§ Information given:

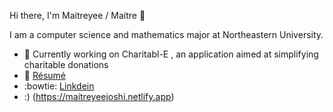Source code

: Hi there, I'm Maitreyee / Maitre 👋

I am a computer science and mathematics major at Northeastern University. 

- 💭 Currently working on Charitabl-E , an application aimed at simplifying charitable donations
- 💾 [Résumé](https://github.com/sillygrinch/resume/blob/master/Maitreyee%20Joshi%20COOP%20SPRING%202021%20preview%20(Edited)%20.pdf)
- :bowtie: [Linkdein](https://www.linkedin.com/in/maitreyeemjoshi)
- :) (https://maitreyeejoshi.netlify.app)
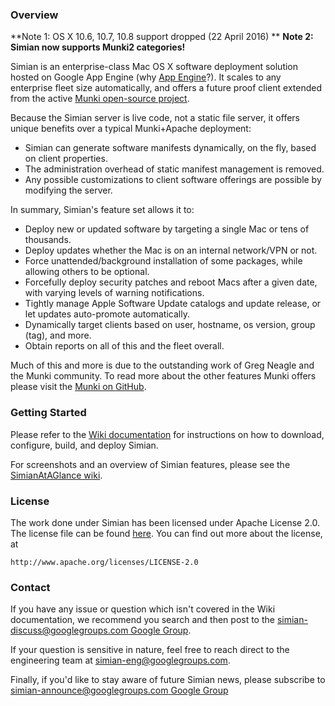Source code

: ### Overview

**Note 1: OS X 10.6, 10.7, 10.8 support dropped (22 April 2016) **
**Note 2: Simian now supports Munki2 categories!**

Simian is an enterprise-class Mac OS X software deployment solution hosted on Google App Engine (why [App Engine](../../wiki/AppEngineAtAGlance)?). It scales to any enterprise fleet size automatically, and offers a future proof client extended from the active [Munki open-source project](https://github.com/munki/munki).

Because the Simian server is live code, not a static file server, it offers unique benefits over a typical Munki+Apache deployment:
  * Simian can generate software manifests dynamically, on the fly, based on client properties.
  * The administration overhead of static manifest management is removed.
  * Any possible customizations to client software offerings are possible by modifying the server.

In summary, Simian's feature set allows it to:
  * Deploy new or updated software by targeting a single Mac or tens of thousands.
  * Deploy updates whether the Mac is on an internal network/VPN or not.
  * Force unattended/background installation of some packages, while allowing others to be optional.
  * Forcefully deploy security patches and reboot Macs after a given date, with varying levels of warning notifications.
  * Tightly manage Apple Software Update catalogs and update release, or let updates auto-promote automatically.
  * Dynamically target clients based on user, hostname, os version, group (tag), and more.
  * Obtain reports on all of this and the fleet overall.

Much of this and more is due to the outstanding work of Greg Neagle and the Munki community.  To read more about the other features Munki offers please visit the [Munki on GitHub](https://github.com/munki/munki).

### Getting Started

Please refer to the [Wiki documentation](../../wiki/AdminSetup) for instructions on how to download, configure, build, and deploy Simian.

For screenshots and an overview of Simian features, please see the [SimianAtAGlance wiki](../../wiki/SimianAtAGlance).

### License

  The work done under Simian has been licensed under Apache License 2.0.  The license file can be found
  [here](https://github.com/google/simian/blob/master/COPYING).  You can find out more about the license, at
  
    http://www.apache.org/licenses/LICENSE-2.0
    
### Contact

If you have any issue or question which isn't covered in the Wiki documentation, we recommend you search and then post to the [simian-discuss@googlegroups.com Google Group](https://groups.google.com/forum/#!forum/simian-discuss).

If your question is sensitive in nature, feel free to reach direct to the engineering team at simian-eng@googlegroups.com.

Finally, if you'd like to stay aware of future Simian news, please subscribe to [simian-announce@googlegroups.com Google Group](https://groups.google.com/forum/#!forum/simian-announce)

§ Work instruction:
Looking through the entries, count the lines that hold the word "https" and state that count alone.

§ Expected answer:
8